Here’s the reason behind it.
Just Eat Takeaway will not be delisted from Euronext Amsterdam, for now
Back in August 2019, Just Eat Takeaway announced its intentions to get its shares delisted from Euronext Amsterdam. This was to be done as soon as possible under applicable Dutch law and the rules, regulations and announcements of Euronext Amsterdam. The delisting was expected to occur about 20 trading days after February 3, 2021, which would mark 12 months after the company’s listing and admission to trading of Just Eat Takeaway.com’s shares on the Premium Segment of the London Stock Exchange’s Main Market for listed securities.
However, back on June 10, 2020, the food delivery company announced its acquisition of Grubhub in an all-share transaction, which is set to complete in the first half of 2021. Since Grubhub Inc. is an American online food ordering and delivery platform, it falls under the rules of the U.S. Securities and Exchange Commission. Thus, Just Eat Takeaway is required to register and list in the U.S. the shares being offered to Grubhub shareholders.
Just Eat Takeaway has now announced its plans to delay any decision on the structure of its listing venues. This will result in its shares still being listed at both the London Stock Exchange and Euronext Amsterdam until stated otherwise.
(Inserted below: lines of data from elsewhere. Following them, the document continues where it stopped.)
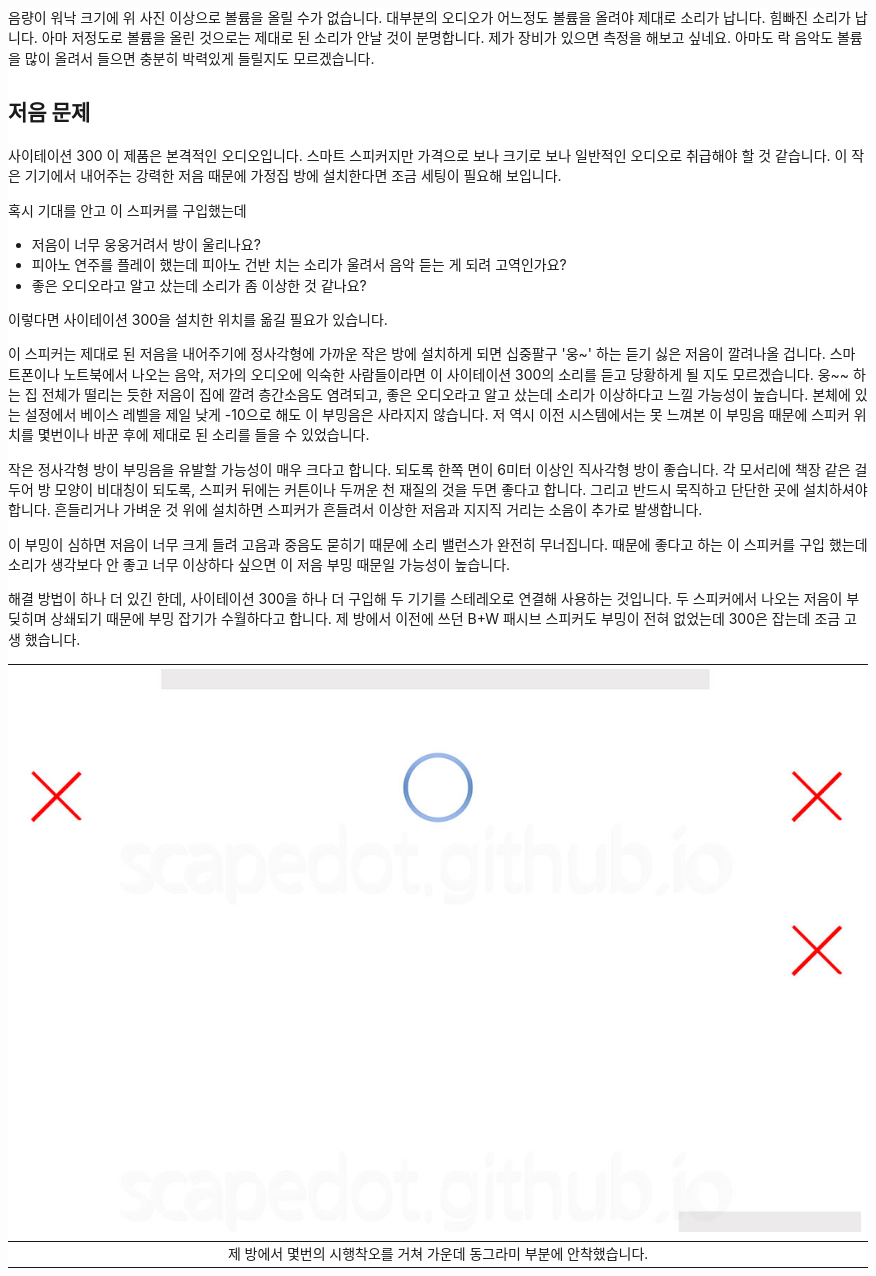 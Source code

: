 음량이 워낙 크기에 위 사진 이상으로 볼륨을 올릴 수가 없습니다. 대부분의 오디오가 어느정도 볼륨을 올려야 제대로 소리가 납니다. 힘빠진 소리가 납니다. 아마 저정도로 볼륨을 올린 것으로는 제대로 된 소리가 안날 것이 분명합니다. 제가 장비가 있으면 측정을 해보고 싶네요. 아마도 락 음악도 볼륨을 많이 올려서 들으면 충분히 박력있게 들릴지도 모르겠습니다.

## 저음 문제

사이테이션 300 이 제품은 본격적인 오디오입니다. 스마트 스피커지만 가격으로 보나 크기로 보나 일반적인 오디오로 취급해야 할 것 같습니다. 이 작은 기기에서 내어주는 강력한 저음 때문에 가정집 방에 설치한다면 조금 세팅이 필요해 보입니다.

혹시 기대를 안고 이 스피커를 구입했는데
- 저음이 너무 웅웅거려서 방이 울리나요?
- 피아노 연주를 플레이 했는데 피아노 건반 치는 소리가 울려서 음악 듣는 게 되려 고역인가요?
- 좋은 오디오라고 알고 샀는데 소리가 좀 이상한 것 같나요?

이렇다면 사이테이션 300을 설치한 위치를 옮길 필요가 있습니다.

이 스피커는 제대로 된 저음을 내어주기에 정사각형에 가까운 작은 방에 설치하게 되면 십중팔구 '웅~' 하는 듣기 싫은 저음이 깔려나올 겁니다. 스마트폰이나 노트북에서 나오는 음악, 저가의 오디오에 익숙한 사람들이라면 이 사이테이션 300의 소리를 듣고 당황하게 될 지도 모르겠습니다. 웅~~ 하는 집 전체가 떨리는 듯한 저음이 집에 깔려 층간소음도 염려되고, 좋은 오디오라고 알고 샀는데 소리가 이상하다고 느낄 가능성이 높습니다. 본체에 있는 설정에서 베이스 레벨을 제일 낮게 -10으로 해도 이 부밍음은 사라지지 않습니다. 저 역시 이전 시스템에서는 못 느껴본 이 부밍음 때문에 스피커 위치를 몇번이나 바꾼 후에 제대로 된 소리를 들을 수 있었습니다.

작은 정사각형 방이 부밍음을 유발할 가능성이 매우 크다고 합니다. 되도록 한쪽 면이 6미터 이상인 직사각형 방이 좋습니다. 각 모서리에 책장 같은 걸 두어 방 모양이 비대칭이 되도록, 스피커 뒤에는 커튼이나 두꺼운 천 재질의 것을 두면 좋다고 합니다. 그리고 반드시 묵직하고 단단한 곳에 설치하셔야 합니다. 흔들리거나 가벼운 것 위에 설치하면 스피커가 흔들려서 이상한 저음과 지지직 거리는 소음이 추가로 발생합니다.

이 부밍이 심하면 저음이 너무 크게 들려 고음과 중음도 묻히기 때문에 소리 밸런스가 완전히 무너집니다. 때문에 좋다고 하는 이 스피커를 구입 했는데 소리가 생각보다 안 좋고 너무 이상하다 싶으면 이 저음 부밍 때문일 가능성이 높습니다. 

해결 방법이 하나 더 있긴 한데, 사이테이션 300을 하나 더 구입해 두 기기를 스테레오로 연결해 사용하는 것입니다. 두 스피커에서 나오는 저음이 부딪히며 상쇄되기 때문에 부밍 잡기가 수월하다고 합니다. 제 방에서 이전에 쓰던 B+W 패시브 스피커도 부밍이 전혀 없었는데 300은 잡는데 조금 고생 했습니다.

| ![hk 300](/assets/images/300-room.jpg) | 
|:--:| 
| 제 방에서 몇번의 시행착오를 거쳐 가운데 동그라미 부분에 안착했습니다. |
Just Eat Takeaway’s Q4 2020 trading updates
Alongside the news of Just Eat Takeaway cancelling delisting of its shares, the company also announced its Q4 2020 trading updates. As per the media release, the company is investing in its most important countries to strengthen its position, which apparently led to accelerating growth both in Marketplace Orders as well as in its Delivery business, combined with notable financial performance.
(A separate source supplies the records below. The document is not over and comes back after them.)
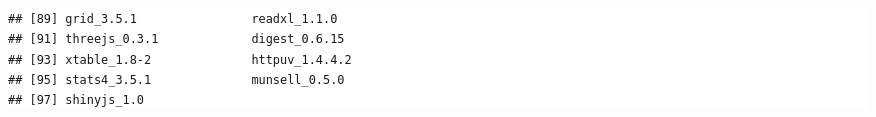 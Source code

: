     ## [89] grid_3.5.1                readxl_1.1.0             
    ## [91] threejs_0.3.1             digest_0.6.15            
    ## [93] xtable_1.8-2              httpuv_1.4.4.2           
    ## [95] stats4_3.5.1              munsell_0.5.0            
    ## [97] shinyjs_1.0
“The fourth quarter of 2020 marks our third consecutive quarter of order growth acceleration. Our investment programme is very successful and has led to significant market share gains in most of our countries. The progress in the UK is particularly exciting; order growth of 58 per cent and we have increased our Delivery Orders nearly five-fold in the fourth quarter of 2020 compared with the same period in 2019,” says Jitse Groen, CEO of Just Eat Takeaway.com
“In 2021, we will continue to invest in price leadership, improving our service levels and expanding our offering to restaurants and consumers,” he adds.
The company increased its efforts in the Just Eat UK business by changing its marketing strategy and increasing marketing investments. Its UK sales force has also doubled over the previous year. Delivery Orders in the UK for the company surged a whopping 387 per cent in Q4 2020 compared with Q4 2019.
Just Eat Takeaway launched a new loyalty programme in Canada, which is expected to drive further growth. In Germany and the Netherlands, the company’s order growth is said to have grown exponentially as it witnessed over 12 million orders and ca. 4 million orders respectively in Q4 2020 compared with the same period last year. Orders in Rest of the World grew 47 per cent in Q4 2020 compared with the same period last year, with Australia (+166 per cent) in particular demonstrating outstanding performance.
For the full year 2020, the company’s management expects revenue growth of over 50 per cent with an adjusted EBITDA margin of approximately 10 per cent. The company will continue to invest heavily and prioritise market share over adjusted EBITDA. Just Eat Takeaway.com also invested €45M to implement measures to support restaurants, couriers, healthcare workers and charitable initiatives in 2020.